É muito importante, pois a estabilidade familiar é condição essencial para o desempenho escolar de qualquer aluno; é nesse sentido que há uma relação próxima com as famílias, sendo frequentemente chamadas a participar em todo o percurso escolar dos alunos. Por essa razão, ao longo de todo o ano letivo não

realizo reuniões com os EE, mas sim atendimentos individualizados, normalmente contando com a presença da TIL, para que se realize um trabalho conjunto e que os EE sintam que a escola requer a sua participação, havendo no nosso discurso uma frequente responsabilização e tentativa de desmistificação de alguns preconceitos latentes, quer no que diz respeito às perspetivas que têm em relação ao seu educando, quer relativamente à instituição “escola”, pois algumas vezes os EE relatam experiências menos positivas que os levaram ao descrédito e à falta de expectativas. Muitas vezes é necessário fazer também esse trabalho de levar os EE a acreditar novamente na escola e nos próprios educandos. Refira-se que, algumas vezes, o envolvimento efetivo das famílias é consequência dos acordos e medidas aplicadas pela CPCJ ou ECJ, sendo crucial trabalhar conjuntamente com estas entidades. A intervenção familiar em todo o processo educativo é menos profundo que o desejável, no entanto, tentamos sempre explicar todos os aspetos e levá-las a ter uma palavra a dizer em todas as opções e/ou decisões.

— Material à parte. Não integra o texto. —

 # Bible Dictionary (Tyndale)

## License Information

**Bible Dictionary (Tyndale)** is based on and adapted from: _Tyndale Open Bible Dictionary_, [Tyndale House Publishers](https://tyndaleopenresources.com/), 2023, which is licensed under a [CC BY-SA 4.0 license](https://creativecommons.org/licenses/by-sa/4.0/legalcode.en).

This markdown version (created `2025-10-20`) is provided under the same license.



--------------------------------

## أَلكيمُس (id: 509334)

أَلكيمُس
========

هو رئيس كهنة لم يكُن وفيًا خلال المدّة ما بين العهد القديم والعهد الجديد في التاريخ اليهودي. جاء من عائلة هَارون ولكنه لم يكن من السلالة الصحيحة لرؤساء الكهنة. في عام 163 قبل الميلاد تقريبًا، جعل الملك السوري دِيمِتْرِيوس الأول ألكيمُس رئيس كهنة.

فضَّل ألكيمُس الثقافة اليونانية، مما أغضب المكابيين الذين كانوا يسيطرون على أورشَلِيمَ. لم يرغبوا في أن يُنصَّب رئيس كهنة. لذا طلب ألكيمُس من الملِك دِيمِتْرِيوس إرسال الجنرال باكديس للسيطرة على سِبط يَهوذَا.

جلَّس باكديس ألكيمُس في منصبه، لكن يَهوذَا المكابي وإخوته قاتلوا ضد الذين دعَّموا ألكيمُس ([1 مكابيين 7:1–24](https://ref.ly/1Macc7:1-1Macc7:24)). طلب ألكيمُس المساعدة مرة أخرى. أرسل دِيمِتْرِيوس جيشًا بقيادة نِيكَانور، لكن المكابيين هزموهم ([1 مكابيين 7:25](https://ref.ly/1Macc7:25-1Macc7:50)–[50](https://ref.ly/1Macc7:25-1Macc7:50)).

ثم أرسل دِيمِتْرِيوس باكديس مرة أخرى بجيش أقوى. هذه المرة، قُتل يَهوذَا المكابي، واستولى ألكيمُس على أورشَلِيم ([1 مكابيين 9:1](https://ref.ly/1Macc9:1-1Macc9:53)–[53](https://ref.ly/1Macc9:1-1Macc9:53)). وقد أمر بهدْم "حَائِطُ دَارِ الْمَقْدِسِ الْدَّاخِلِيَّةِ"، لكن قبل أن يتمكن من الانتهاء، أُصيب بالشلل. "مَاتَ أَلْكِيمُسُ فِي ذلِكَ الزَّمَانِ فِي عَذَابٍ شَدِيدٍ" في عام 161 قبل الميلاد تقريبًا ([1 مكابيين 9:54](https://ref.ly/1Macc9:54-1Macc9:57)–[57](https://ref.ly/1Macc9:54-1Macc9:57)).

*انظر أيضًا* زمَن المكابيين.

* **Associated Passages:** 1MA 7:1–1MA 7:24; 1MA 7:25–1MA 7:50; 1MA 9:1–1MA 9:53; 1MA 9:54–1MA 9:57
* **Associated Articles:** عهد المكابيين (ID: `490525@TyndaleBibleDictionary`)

▪ Será esta a oferta educativa mais apropriada para estes jovens se

inserirem na sociedade?

Como já referi, considerando o perfil dos alunos, esta é realmente a única resposta que lhes resta, sendo que, quando detetamos não o ser, diligenciamos no sentido de os encaminhar para outro tipo de oferta que melhor se coadune com as potencialidades dos alunos. Os resultados que se têm obtido revelam que é realmente a melhor resposta pois quando obtemos informações relativas ao percurso posterior dos alunos, a sua maioria está socialmente integrado, prosseguindo estudos ou trabalhando. Há exceções, claro, mas, do que me é dado a conhecer, são residuais.

Bloco 5:

▪ Que avaliação faz do Curso PIEF, como forma de combater o insucesso

Claramente positiva, uma vez que muitos dos jovens que têm passado por esta medida no nosso agrupamento chegou com um quadro verdadeiramente pouco promissor e, neste momento, a maioria tem obtido resultados escolares bastante positivos, que lhes permite a certificação de 3ºCEB (que no ensino regular não conseguiriam obter), não se registando nenhum caso de abandono escolar (apesar de esporadicamente termos casos de absentismo prolongado, tendo trabalhado com outras entidades, nomeadamente a ECJ, no sentido de resolver essas situações, o que tem sido conseguido).